Major US economic releases for next week are as follows. Markets are closed Friday for observance of Independence Day!

Job openings (JOLTs, May) and the ISM manufacturing index (June) are on tap for Tuesday.

Non-farm job openings in April increased 191,000 month-over-month to 7.4 million. Last November, openings were eight million and peaked at 12.1 million in March 2022.

In May, manufacturing activity edged down two-tenths of a percentage point m/m to 48.5 percent – a six-month low. The back-to-back expansionary readings of just north of 50 percent in January and February this year followed 26 consecutive months of contraction.

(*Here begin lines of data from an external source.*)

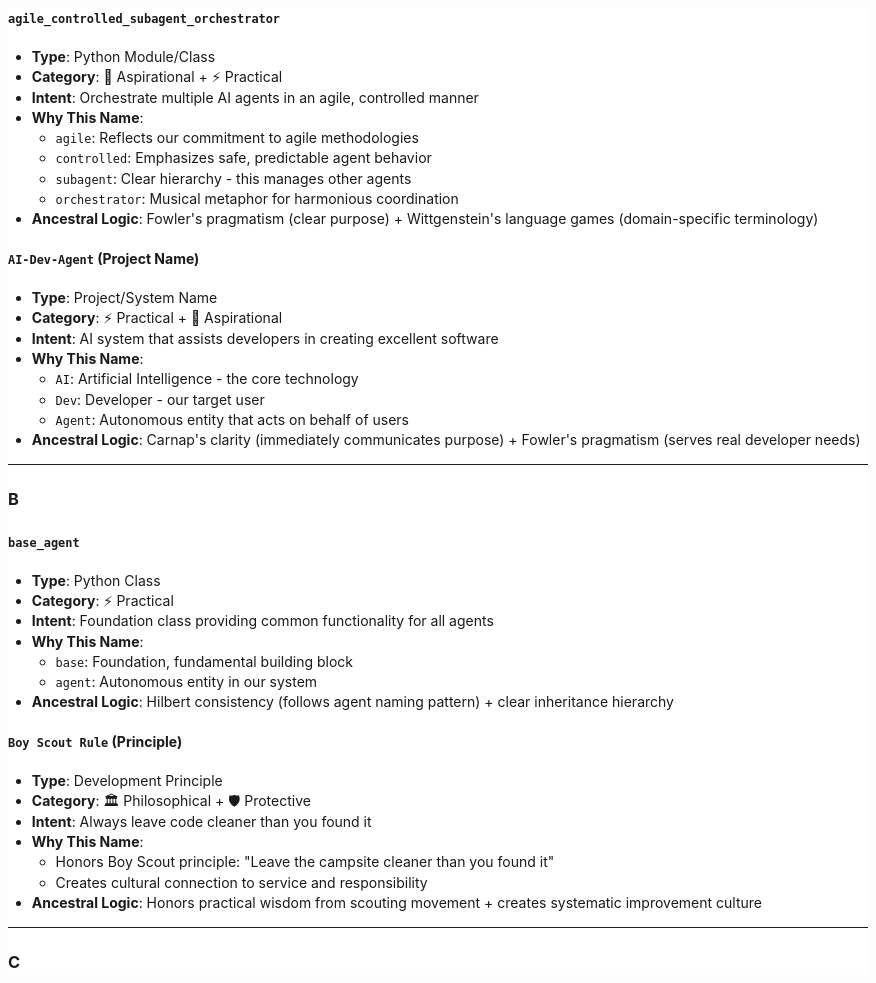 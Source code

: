#### **`agile_controlled_subagent_orchestrator`**
- **Type**: Python Module/Class
- **Category**: 🌟 Aspirational + ⚡ Practical
- **Intent**: Orchestrate multiple AI agents in an agile, controlled manner
- **Why This Name**: 
  - `agile`: Reflects our commitment to agile methodologies
  - `controlled`: Emphasizes safe, predictable agent behavior
  - `subagent`: Clear hierarchy - this manages other agents
  - `orchestrator`: Musical metaphor for harmonious coordination
- **Ancestral Logic**: Fowler's pragmatism (clear purpose) + Wittgenstein's language games (domain-specific terminology)

#### **`AI-Dev-Agent`** (Project Name)
- **Type**: Project/System Name
- **Category**: ⚡ Practical + 🌟 Aspirational
- **Intent**: AI system that assists developers in creating excellent software
- **Why This Name**:
  - `AI`: Artificial Intelligence - the core technology
  - `Dev`: Developer - our target user
  - `Agent`: Autonomous entity that acts on behalf of users
- **Ancestral Logic**: Carnap's clarity (immediately communicates purpose) + Fowler's pragmatism (serves real developer needs)

---

### **B**

#### **`base_agent`**
- **Type**: Python Class
- **Category**: ⚡ Practical
- **Intent**: Foundation class providing common functionality for all agents
- **Why This Name**:
  - `base`: Foundation, fundamental building block
  - `agent`: Autonomous entity in our system
- **Ancestral Logic**: Hilbert consistency (follows agent naming pattern) + clear inheritance hierarchy

#### **`Boy Scout Rule`** (Principle)
- **Type**: Development Principle
- **Category**: 🏛️ Philosophical + 🛡️ Protective
- **Intent**: Always leave code cleaner than you found it
- **Why This Name**: 
  - Honors Boy Scout principle: "Leave the campsite cleaner than you found it"
  - Creates cultural connection to service and responsibility
- **Ancestral Logic**: Honors practical wisdom from scouting movement + creates systematic improvement culture

---

### **C**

Thursday brings the employment report (June), durable goods orders (May, revised) and the ISM services index (June).

In the first five months this year, the economy created an average 124,000 non-farm jobs. Should this pace continue through the rest of the year, this would represent a weak performance versus the monthly average of 168,000 in 2024, 216,000 in 2023 and 380,000 in 2022.

Orders for non-defense capital goods ex-aircraft – proxy for business capex plans – firmed up 1.7 percent m/m to a seasonally adjusted annual rate of $76 billion. This was the highest since December 2022, with the series having peaked at $78.1 billion in August that year.

Non-manufacturing activity declined 1.7 percentage points m/m in May to 49.9 percent, which was the first sub-50 reading in 11 months.

WTI crude oil: Currently net long 233.4k, up 1.4k.

West Texas Intermediate crude reversed hard this week, down 12.1 percent to $65.07/barrel. At Monday’s intraday high of $78.40, it was on course for a fourth straight up week, but the session ended up reversing hard, closing at $68.51, right at the 200-day ($68.47). The average was breached in the very next session, closing the week between the 200- and 50-day ($63.62).

This was a nasty reversal and came right on trendline resistance from September 2023 when the crude peaked at $92.48. There is horizontal support at $65-$66, which is now vulnerable. In all probability, money that bet on closure of/disturbance at the Strait of Hormuz either left this week or are left with holding the bag.

In the right circumstances, oil bears are probably eyeing horizontal support at $55, which goes back a couple of decades. On 9 April, WTI, having peaked at $79.39 on 15 January, bottomed at $56.06, which could be in play in the weeks ahead.

In the meantime, US crude production in the week to June 20th increased 4,000 barrels per day week-over-week to 13.435 million b/d; output has come under slight pressure since registering a record 13.631 mb/d in the week to December 6th last year. Crude imports increased as well, up 440,000 b/d to 5.9 mb/d. Stocks of crude, gasoline, and distillates went the other way, respectively down 5.8 million barrels, 2.1 million barrels and 4.1 million barrels to 415.1 million barrels, 227.9 million barrels and 105.3 million barrels. Refinery utilization rose 1.5 percentage points to 94.7 percent.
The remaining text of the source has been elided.